Hoy será un largo día para la política mexicana, en particular frente a los resultados que arroja la jornada electoral de ayer en el Estado de México. Sobre la base de que aún falta la calificación de las elecciones, puede decirse quienes perdieron:


1. Está derrotado el discurso que habla del pueblo y no de la sociedad diversa y plural, por ello también perdió quien divide al país entre buenos y malos. Hay preferencias políticas y ninguna debe ser descalificada.


2. Perdió Andrés Manuel López Obrador: su excesivo protagonismo en el Estado de México -por encima incluso de la candidata- y su desdén para aceptar alianzas con las otras fuerzas de izquierda, porque él promovió tarde y mal que estas fuerzas se rindieran ante Delfina Gómez.

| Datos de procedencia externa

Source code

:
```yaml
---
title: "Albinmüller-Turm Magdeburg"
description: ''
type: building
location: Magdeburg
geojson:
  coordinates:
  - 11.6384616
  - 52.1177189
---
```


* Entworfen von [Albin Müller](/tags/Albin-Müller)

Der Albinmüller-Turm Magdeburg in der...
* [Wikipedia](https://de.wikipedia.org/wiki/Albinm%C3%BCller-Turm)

3. Esta es una paradoja: perdieron las tribus del PRD pero el partido ganó a través de un candidato que refrescó el intercambio público y realizó una excelente campaña, incluso para enfrentar las descalificaciones del líder de Morena. Aunque navegó siempre a contra corriente, primero por la tardanza para que el PRD eligiera candidato, luego por la falta de apoyo económico y político de parte de las corrientes y por ello a Juan Zepeda ya no le alcanzó para más.



4. Perdió el PAN. En el Estado de México porque en Nayarit y Cohauila dio una competencia formidable, tanto que los resultados oficiales le podrían significar grandes victorias. Pero en el terreno mexiquense es claro su error al seleccionar a Josefina Vázquez Mota y también lo es no haber corregido a tiempo en la campaña e incluso en asumir con seriedad la posible declinación en favor del PRD. Relegado al cuarto lugar, el PAN, igual que el PRD y Morena están obligados a pensar muy seriamente en la figura de las coaliciones.


5. Pierde el PRI, más allá de los resultados en todas las entidades en donde podría mantener dos gubernaturas, su discurso está desgastado además de su contraste tan marcado con su ineficacia en el gobierno. En particular en el Estado de México, ganó la maquinaria electoral, tan aceitadas durante décadas, y su corporativismo, no su candidato tan superficial y acartonado; ganó también porque su triunfo es una prioridad para el gobierno federal rumbo al 2018 -y en las irregularidades en que para ello incurrió están buena parte de los argumentos de Morena para impugnar la elección e incluso promover que se anule (tengamos en cuenta lo que ocurrió en Colima, donde se repuso el proceso).


6. Finalmente, estoy seguro de que perdieron los medios de comunicación oficialistas y militantes. Sus sesgos y omisiones informativas fueron exhibidas porque en el intercambio público no hay distorsión que no se señale y porque, aunque la cultura democrática es frágil e incipiente, los ciudadanos no aceptaron órdenes o prédicas sobre por quiénes votar o no, y optaron por la que consideran la menos peor opción entre las que se le presentaron, aunque desde esa misma óptica sacerdotal sea regañada en estos días. Desde el oficialismo es claro que se desestima la fuerza de Morena y desde el periodismo militante también es diáfano el menosprecio de las opciones que no le incentivan sus intereses o sus convicciones políticas.


Celebro esas derrotas porque significan la oportunidad de mejorar la calidad de la democracia mexicana.